WORK ITEM.
In the listing below, count the lines that contain the string "отменена", and state that number without further words.
** Opening INPUT MATERIAL block **
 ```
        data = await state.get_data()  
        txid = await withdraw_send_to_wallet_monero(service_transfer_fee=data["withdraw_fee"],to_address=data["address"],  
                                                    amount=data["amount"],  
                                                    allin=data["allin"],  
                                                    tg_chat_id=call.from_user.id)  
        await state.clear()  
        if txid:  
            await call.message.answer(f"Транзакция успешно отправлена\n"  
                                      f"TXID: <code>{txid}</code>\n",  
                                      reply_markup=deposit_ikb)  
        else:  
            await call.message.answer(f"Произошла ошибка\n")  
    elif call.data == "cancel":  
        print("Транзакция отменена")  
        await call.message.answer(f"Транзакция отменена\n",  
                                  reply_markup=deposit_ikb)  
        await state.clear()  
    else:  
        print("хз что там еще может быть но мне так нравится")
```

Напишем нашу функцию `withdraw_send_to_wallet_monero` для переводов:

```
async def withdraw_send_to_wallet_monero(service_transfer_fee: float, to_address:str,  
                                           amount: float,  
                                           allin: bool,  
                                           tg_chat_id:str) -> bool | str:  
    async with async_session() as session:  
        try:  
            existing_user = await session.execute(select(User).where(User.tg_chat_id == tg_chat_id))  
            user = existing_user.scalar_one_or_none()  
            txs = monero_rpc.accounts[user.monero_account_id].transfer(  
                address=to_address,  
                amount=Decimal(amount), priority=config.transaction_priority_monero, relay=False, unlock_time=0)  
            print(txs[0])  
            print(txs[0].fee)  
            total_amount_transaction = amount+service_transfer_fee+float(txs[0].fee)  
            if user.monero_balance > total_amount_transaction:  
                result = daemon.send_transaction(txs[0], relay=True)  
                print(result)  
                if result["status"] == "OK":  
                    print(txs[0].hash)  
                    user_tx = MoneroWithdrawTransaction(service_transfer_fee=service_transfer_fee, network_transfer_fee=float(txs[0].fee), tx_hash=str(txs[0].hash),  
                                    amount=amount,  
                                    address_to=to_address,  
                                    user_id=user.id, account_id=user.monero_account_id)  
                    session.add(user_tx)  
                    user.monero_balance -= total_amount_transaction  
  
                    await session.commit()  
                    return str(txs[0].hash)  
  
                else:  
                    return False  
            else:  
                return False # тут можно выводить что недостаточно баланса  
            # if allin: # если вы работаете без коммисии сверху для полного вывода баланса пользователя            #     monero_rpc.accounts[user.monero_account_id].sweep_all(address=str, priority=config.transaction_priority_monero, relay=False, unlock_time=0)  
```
** Closing INPUT MATERIAL block **
** Opening INPUT MATERIAL block **
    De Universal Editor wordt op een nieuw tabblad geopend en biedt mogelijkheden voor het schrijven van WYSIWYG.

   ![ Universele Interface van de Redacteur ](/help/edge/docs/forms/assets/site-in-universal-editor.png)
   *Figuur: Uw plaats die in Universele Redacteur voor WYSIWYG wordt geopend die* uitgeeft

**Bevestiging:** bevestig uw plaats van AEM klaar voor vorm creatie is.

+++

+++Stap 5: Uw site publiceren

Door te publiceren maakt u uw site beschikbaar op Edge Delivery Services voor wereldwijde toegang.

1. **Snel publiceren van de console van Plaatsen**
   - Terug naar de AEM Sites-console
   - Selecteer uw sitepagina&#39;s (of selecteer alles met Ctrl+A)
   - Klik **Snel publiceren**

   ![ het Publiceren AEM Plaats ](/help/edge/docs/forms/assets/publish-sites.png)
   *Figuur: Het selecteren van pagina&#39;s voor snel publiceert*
** Closing INPUT MATERIAL block **
** Opening INPUT MATERIAL block **
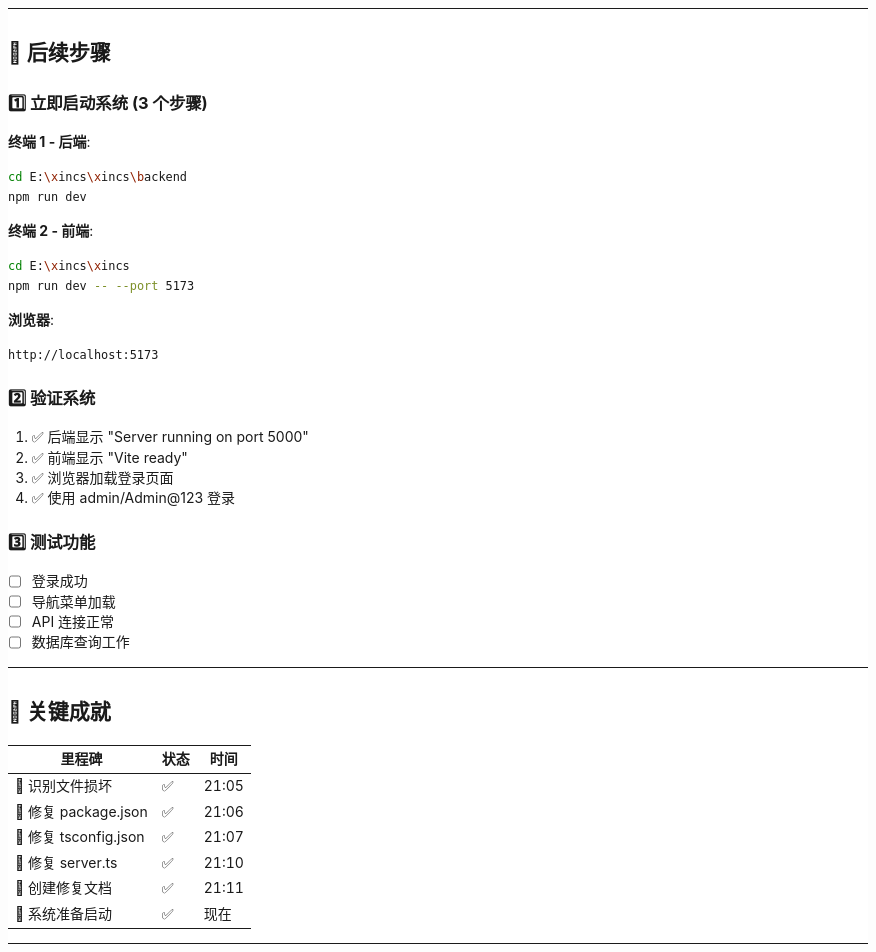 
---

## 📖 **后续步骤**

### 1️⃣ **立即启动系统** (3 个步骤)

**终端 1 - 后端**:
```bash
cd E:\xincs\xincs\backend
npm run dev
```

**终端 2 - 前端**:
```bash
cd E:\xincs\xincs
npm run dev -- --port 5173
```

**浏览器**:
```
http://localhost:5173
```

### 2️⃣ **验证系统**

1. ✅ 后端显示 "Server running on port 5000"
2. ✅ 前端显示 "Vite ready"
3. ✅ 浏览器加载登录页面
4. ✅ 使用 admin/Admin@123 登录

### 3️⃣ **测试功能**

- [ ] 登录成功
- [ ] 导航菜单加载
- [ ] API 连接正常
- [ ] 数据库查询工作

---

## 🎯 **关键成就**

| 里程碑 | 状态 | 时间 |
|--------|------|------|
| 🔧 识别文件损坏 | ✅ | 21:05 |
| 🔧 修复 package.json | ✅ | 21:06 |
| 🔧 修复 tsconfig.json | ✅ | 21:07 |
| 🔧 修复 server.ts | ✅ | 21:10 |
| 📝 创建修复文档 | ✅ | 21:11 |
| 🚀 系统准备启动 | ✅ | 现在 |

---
** Closing INPUT MATERIAL block **
COMPLETED EXERCISE.
2